Study Leave Book Reports, part 2

I mentioned yesterday that I'd done a lot of exciting reading this past month.  This is the book I started with -- Robin Meyers' The Underground Church:  Reclaiming the Subversive Way of Jesus.  Meyers is "a nationally known United Church of Christ minister and peace activist.  His congregation describes itself as unapologetically Christian and unapologetically liberal."  Rev. Meyers certainly seems to be both.  He also come across as someone who sees an alternative to things as they are.  An example:
"Most of our churches are friendly, comfortable, and well appointed.  But who goes there expecting to be 'undone'?  Who expects to weep at recognizing the world as it really is, or to shudder at the certain knowledge that until we start taking risks it is likely to stay that way?  Who demands that worship should peel back the stupefying crust of a frantic, franchised culture?  Who suggests that perhaps we should plan an attack on the mall that rivals the ferocity with which Jesus attacked the temple?  Who dares to be a fanatic these days for something other than a football team?"  (p. 4)
 
I like this guy.

He makes the point early on -- and this is my wording of his ideas -- is that those who get focused on a search for the historical Jesus are doing something interesting, but that what is really essential for the church to do is to examine what the historical Jesus community was like.  What did the earliest followers of "The Way" consider important?  What did they do?  How did they strive to manifest among themselves and in the world the experience(s) they'd had while walking with this historical Jesus, and in the days, months, and years after his death?

One of the most important characteristics he lifts up -- and he does a really superb job of lifting up some pretty challenging things! -- is that the early proto-Christian communities were radically counter culteral.  They were considered, not to put too fine a point on it, a real threat to the status quo.  It's been noted often by liberal scholars that Jesus' talk about the "Kingdom of God" would have been understood by those listening as an articulation of an alternative to the "Kingdom of Caesar."  The early community of The Way existed in opposition to the way things were, as was Jesus himself.

So when, Meyers asks, was the last time that someone considered it dangerous that the church exists?  Obviously some of us in the liberal/progressive wing of religion often feel that some of the things said and done by the conservative wing are dangerous.  But when was the last time our own religiosity a challenge to the status quo?  When was your own faith -- however you understand it -- such a conterpoint to the assumed cultural norms that other people took notice?

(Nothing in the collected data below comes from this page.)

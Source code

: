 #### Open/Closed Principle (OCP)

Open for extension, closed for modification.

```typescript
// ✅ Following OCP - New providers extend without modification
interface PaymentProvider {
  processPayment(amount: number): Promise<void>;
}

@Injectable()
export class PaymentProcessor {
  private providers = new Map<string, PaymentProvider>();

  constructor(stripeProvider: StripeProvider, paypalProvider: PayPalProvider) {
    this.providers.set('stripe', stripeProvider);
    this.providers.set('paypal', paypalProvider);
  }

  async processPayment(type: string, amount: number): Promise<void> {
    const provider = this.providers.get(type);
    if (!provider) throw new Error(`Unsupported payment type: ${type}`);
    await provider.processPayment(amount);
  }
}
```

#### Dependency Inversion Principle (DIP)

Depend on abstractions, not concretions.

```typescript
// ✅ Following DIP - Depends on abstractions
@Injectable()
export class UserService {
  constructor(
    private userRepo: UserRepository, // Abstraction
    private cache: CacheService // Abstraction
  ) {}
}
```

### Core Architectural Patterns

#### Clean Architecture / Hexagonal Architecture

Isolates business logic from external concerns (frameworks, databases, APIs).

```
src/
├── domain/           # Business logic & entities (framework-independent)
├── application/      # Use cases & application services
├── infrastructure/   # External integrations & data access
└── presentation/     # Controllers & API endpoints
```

If you're like most folk, it's probably been a while.  Unitarian Universalists have often experienced their faith as a kind of challenge to the established norms when transitioning from other faith traditions to ours -- family members or friends warn that we're a cult, or not a real religion, or a gateway straight to hell.  But once here, does the way we do our religion challenge -- or support -- the systems that are making such a hell here on earth?

That, fundamentally, is the encouragement I found in The Underground Church -- the encouragement to rediscover the essentially subversive nature of religion.  This is a book I'll come back to.